Sheehan is among the Microsoft employees who volunteer to educate girls about computer science and STEM. He also started a fund for girls and STEM at his alma mater in Boston.

Toni Townes-Whitley, Microsoft corporate vice president for industry, had a similar experience in school, like Johnson and Sheehan’s daughter. A high school chemistry teacher of hers was “partial to my male counterparts,” and “did not encourage girls to pursue ‘hard’ sciences.”

Townes-Whitley did not let it stop her.

“Once I recognized the bias, I made it a point to connect with the other female students, study together and outperform collectively in the class,” she says.

That spirit of determination continues in her current role. “It’s critical to mentor girls from classroom to the boardroom, across the full career continuum in STEM,” she says. “The research has indicated that there are ‘off ramps’ at different educational levels where girls leave STEM programs throughout middle school, high school and undergraduate” in college.

“It’s important to encourage, inspire and support to stay the course, and present STEM careers differently.”

Mary Snapp, corporate vice president and head of Microsoft Philanthropies, agrees. “Unless things change much faster, many in this bright, hopeful generation will not enter these fields,” she wrote in a recent post. “These are among the reasons Microsoft Philanthropies provides grants to nonprofits that prioritise increasing diversity in computer science, and more than half of beneficiaries are female.”

Snapp adds that Microsoft commissioned the research to better understand what causes girls and young women to disengage from STEM studies, what can be done to fix the problem and to share those learnings with others.

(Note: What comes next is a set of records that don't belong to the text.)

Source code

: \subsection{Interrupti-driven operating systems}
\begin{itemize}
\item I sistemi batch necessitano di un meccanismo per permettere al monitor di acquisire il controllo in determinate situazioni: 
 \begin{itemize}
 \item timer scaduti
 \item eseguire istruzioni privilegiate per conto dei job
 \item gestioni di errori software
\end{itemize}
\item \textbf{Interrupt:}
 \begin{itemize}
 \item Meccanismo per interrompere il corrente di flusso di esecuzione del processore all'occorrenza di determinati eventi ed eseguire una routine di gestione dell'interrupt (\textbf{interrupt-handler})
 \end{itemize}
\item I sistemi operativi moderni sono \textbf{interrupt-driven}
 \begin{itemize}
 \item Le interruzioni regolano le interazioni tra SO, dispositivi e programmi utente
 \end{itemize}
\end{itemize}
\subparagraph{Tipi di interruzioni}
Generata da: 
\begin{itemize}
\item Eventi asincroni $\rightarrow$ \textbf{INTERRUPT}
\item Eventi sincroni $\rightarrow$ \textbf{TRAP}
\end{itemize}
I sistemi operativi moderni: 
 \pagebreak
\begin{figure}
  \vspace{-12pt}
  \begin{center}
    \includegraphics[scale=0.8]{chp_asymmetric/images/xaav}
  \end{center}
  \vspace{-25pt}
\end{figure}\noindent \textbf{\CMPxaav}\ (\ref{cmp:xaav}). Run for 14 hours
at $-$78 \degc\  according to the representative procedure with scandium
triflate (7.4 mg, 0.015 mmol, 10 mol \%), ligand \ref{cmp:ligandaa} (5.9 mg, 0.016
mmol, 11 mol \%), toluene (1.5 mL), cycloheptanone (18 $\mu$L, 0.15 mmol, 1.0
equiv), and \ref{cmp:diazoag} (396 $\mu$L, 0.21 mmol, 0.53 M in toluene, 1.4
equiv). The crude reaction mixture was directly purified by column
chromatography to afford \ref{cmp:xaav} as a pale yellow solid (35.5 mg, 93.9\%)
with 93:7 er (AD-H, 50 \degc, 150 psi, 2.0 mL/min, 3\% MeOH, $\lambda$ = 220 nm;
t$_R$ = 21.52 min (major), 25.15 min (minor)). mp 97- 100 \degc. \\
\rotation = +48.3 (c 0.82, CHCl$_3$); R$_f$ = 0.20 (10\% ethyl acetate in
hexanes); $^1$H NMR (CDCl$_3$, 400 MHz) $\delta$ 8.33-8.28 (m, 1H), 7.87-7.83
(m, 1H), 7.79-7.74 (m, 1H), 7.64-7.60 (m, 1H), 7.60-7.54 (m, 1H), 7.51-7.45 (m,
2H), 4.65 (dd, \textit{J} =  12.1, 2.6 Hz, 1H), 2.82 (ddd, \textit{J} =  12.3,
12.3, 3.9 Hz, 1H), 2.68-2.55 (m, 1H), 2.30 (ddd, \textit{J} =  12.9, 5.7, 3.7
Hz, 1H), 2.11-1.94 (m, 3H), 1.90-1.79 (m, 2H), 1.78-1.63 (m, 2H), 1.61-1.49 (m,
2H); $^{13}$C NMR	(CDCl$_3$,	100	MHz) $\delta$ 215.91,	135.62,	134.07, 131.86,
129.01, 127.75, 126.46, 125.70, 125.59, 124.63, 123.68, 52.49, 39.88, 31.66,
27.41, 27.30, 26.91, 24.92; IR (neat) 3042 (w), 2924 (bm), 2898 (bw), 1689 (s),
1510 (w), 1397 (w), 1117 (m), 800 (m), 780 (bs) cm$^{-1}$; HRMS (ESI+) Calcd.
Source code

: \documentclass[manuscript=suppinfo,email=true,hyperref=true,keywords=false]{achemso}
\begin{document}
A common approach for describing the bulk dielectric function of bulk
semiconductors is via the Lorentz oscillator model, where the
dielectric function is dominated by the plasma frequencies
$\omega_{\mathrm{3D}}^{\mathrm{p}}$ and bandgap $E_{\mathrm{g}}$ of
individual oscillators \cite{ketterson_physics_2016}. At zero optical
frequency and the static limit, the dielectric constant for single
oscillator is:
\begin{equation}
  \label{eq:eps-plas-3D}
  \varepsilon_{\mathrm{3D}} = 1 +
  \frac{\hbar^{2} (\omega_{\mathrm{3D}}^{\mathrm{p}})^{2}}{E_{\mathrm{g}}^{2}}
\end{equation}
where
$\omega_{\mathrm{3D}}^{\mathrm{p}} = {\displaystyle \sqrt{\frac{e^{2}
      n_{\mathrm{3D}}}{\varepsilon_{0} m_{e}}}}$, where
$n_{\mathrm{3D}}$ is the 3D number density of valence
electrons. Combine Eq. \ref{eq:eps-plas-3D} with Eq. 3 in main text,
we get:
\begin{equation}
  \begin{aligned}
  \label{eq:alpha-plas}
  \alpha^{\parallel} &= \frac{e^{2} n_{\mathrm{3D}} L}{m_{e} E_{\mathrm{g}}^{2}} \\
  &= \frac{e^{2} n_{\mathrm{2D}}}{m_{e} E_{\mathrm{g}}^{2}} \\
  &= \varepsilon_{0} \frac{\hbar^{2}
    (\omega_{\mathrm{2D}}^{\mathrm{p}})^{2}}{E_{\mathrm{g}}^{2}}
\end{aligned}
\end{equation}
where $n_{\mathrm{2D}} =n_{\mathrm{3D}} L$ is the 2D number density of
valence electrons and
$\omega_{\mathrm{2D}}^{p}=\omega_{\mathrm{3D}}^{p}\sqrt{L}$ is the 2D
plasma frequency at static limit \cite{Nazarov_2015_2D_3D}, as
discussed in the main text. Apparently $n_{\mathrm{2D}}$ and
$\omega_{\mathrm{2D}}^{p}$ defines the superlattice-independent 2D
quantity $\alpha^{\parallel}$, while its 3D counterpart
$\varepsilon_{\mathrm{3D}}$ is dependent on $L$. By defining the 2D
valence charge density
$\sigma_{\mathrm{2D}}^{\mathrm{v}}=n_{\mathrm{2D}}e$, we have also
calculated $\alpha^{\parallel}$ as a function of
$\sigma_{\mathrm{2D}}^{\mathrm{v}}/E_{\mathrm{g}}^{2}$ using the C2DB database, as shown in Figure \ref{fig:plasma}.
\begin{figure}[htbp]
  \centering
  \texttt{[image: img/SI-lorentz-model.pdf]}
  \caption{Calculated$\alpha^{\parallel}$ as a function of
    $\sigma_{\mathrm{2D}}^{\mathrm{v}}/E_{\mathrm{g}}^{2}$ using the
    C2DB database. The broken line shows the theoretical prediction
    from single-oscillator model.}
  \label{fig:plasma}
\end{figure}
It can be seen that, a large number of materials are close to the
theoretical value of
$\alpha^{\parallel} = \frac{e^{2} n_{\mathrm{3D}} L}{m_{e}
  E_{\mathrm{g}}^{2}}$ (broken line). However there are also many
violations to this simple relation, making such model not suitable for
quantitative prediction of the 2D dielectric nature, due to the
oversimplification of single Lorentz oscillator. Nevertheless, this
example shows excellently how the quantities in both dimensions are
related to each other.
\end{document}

Helen Chiang, general manager of Minecraft Franchise, says both her parents encouraged her early interest in STEM. When she was in middle school, her mother drove her to the local high school “each day so I could take upper-level math and science with the high schoolers.”

When Chiang wasn’t feeling challenged enough in her regular high school curriculum – and was “considered an oddball/nerd/geek by the rest of the class because I excelled in math and science” – her parents stepped in yet again.

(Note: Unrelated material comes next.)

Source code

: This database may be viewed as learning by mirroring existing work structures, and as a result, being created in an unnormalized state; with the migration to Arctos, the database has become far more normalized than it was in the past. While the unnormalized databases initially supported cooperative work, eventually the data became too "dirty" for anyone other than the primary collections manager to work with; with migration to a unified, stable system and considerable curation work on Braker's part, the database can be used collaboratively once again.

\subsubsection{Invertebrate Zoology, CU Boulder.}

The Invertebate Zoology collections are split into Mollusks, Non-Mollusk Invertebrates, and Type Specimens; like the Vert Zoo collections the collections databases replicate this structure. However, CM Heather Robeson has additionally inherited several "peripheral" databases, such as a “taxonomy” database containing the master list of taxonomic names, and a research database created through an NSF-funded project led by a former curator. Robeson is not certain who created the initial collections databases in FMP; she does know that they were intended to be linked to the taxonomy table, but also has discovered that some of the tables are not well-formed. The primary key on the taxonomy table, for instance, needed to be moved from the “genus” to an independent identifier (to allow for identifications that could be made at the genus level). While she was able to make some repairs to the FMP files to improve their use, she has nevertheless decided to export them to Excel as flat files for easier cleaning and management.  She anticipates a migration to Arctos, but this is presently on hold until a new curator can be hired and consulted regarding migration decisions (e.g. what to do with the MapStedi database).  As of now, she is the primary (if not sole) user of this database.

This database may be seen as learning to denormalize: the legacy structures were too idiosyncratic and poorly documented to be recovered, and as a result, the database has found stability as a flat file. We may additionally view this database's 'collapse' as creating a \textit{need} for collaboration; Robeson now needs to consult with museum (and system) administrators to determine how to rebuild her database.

“They supported my passion and interests by finding me a math and science high school program so I could learn and be challenged in an environment with other kids like me,” she says, noting: “It’s incredibly hard to be an outlier, especially during the teenage years.

“Learning in a community of peers that had similar interests kept me from leaving STEM early because it wasn’t considered popular in my regular high school.”

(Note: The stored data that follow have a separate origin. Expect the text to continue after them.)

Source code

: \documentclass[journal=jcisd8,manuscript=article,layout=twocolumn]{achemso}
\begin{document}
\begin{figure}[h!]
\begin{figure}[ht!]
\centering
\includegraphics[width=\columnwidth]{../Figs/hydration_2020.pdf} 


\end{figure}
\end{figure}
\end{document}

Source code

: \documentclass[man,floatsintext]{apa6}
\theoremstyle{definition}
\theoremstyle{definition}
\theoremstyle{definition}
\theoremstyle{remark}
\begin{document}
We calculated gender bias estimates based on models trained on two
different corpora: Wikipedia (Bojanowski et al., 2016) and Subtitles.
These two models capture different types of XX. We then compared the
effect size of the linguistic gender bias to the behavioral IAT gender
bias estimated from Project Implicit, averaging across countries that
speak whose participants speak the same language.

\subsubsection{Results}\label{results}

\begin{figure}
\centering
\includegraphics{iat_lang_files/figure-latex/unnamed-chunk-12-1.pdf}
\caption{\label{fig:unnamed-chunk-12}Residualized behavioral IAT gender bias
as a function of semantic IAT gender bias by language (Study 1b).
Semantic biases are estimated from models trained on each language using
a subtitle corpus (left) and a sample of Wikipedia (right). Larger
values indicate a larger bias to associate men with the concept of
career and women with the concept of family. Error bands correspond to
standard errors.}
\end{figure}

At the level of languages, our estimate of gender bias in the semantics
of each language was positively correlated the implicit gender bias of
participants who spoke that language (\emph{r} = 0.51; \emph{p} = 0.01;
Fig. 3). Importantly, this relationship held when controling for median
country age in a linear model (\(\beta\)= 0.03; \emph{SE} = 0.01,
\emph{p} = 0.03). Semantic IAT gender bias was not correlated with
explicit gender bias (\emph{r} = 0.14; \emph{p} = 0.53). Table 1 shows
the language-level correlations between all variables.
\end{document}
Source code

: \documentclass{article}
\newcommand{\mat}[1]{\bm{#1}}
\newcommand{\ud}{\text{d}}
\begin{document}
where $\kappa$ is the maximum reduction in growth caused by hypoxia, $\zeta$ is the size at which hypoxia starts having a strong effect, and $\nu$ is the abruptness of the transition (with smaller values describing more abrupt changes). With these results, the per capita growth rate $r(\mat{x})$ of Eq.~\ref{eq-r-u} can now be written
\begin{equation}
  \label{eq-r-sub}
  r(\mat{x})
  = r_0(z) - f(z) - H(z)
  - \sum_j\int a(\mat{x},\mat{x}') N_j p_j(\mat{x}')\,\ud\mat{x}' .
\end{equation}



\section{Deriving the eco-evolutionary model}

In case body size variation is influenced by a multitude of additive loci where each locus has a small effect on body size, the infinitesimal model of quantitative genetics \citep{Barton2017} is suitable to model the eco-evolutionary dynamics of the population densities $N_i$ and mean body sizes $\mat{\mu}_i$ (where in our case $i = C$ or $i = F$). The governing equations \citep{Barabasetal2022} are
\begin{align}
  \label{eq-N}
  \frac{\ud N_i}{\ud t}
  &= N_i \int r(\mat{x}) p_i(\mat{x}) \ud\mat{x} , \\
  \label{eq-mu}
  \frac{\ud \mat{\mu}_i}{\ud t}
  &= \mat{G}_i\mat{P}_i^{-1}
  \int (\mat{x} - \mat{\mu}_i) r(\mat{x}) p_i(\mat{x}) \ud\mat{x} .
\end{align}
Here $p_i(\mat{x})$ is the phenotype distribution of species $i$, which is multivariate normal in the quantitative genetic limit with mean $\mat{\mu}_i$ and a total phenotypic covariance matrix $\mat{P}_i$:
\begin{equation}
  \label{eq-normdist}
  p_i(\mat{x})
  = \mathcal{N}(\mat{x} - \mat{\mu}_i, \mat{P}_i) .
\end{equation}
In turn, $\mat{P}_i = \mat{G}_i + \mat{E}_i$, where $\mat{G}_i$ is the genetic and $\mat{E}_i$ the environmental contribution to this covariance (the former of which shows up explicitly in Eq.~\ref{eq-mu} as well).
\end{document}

Chiang says where she grew up, “It wasn’t popular for girls to be smart or interested in challenging subjects within STEM. I went through a period of wondering whether I should pretend to not understand subjects, or dumb myself down so that I would be liked. I have to credit my parents, who reinforced in me from an early age that it’s much more important to always be curious, always be learning and continue to challenge yourself – than to want to be liked. Friends and popularity come and fade, but what’s in your brain should stay with you a lifetime.”

Peggy Johnson can vouch for that. After she graduated college, she went on a job interview with a company that was based in another country.

“I don’t think they knew that Peggy was a female name,” she says. “And I walked in the door, and I sat down, and the interviewer looked at me and said, ‘Oh, why are you here?’ I said, ‘You posted this engineering job.’ And he said, ‘Oh, we don’t hire female engineers.’ And then he got up and left.”

Johnson remembers looking at the walls around her and thinking, “Well, I guess this interview is over.”

She picked up her resume and walked out, not letting that setback defeat her. Soon, that company’s loss would be Qualcomm’s, and later, Microsoft’s gain. And in 2017, Johnson was ranked as the most powerful female engineer in the US by Business Insider.